Variable Discounts Quickly Evaporating

Deadline-for-variable-rate-mortgage-discountsIf you need a new variable-rate mortgage, call or email a mortgage advisor pronto.

Multiple banks (CIBC, RBC, TD, Scotia) are slashing variable discounts again, effective tomorrow.

Second-tier lenders probably won’t be too far behind.

Banks seem dead-set on herding borrowers out of low-margin variable rates. Spreads are simply not profitable enough—at least compared to succulent and juicy fixed-rate margins.

When the dust settles, we’re hearing estimates of variable rates on the street moving to prime – 0.40%, or perhaps prime – 0.50% for aggressive lenders.

New borrowers now face a decision:

A 2.50% rate that moves (i.e., variable)

OR

A 2.49% two-year, 2.99% four-year or 3.29% five-year rate that doesn’t (i.e., fixed).

Consumer psychology being what it is, there will certainly be a giant shift into fixed-rate mortgage originations, given this new pricing.

Tomorrow we’ll analyze whether that’s a good decision.


Note: That “shift” refers to new borrowers only.
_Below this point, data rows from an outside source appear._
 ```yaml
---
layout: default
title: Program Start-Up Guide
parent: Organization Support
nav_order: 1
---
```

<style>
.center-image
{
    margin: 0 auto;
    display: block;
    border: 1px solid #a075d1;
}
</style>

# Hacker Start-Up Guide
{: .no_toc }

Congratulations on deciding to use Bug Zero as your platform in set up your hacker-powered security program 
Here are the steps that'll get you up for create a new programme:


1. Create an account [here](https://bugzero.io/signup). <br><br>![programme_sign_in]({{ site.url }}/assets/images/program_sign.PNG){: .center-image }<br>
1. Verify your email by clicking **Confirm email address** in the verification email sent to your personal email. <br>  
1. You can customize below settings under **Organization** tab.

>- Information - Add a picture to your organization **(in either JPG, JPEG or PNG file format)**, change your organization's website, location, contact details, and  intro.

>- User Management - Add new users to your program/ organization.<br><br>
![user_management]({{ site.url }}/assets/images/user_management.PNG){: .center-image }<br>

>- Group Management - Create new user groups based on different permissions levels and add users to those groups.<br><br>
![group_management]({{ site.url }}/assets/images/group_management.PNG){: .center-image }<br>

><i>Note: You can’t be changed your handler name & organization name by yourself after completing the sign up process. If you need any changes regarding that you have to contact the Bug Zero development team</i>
It does not mean that existing variable-rate holders should consider locking in.


Rob McLister, CMT

  1. Many thanks R…
    We’re stuck quoting nationally-available rates due to our audience, but you’re right; there are regional rate differences and prime – 0.70% (or better) is still possible in some places, for now at least!
    Cheers…

  2. To think that CIBC was giving P-0.5 WITH 3% CASH BACK* just a few months ago…. :)
    *subject to 20% max prepay per year, and full clawback if mortgage is terminated early

  3. Spread widening is likely to be relentless in the coming years. After all, the CMHC has promised to pick up the pieces if this ends up inducing any defaults.
    Should be very good for bank profitability. CMHC insurance allows the banks to burn down the houses (ie: devalue them through credit contraction), and still collect the insurance money!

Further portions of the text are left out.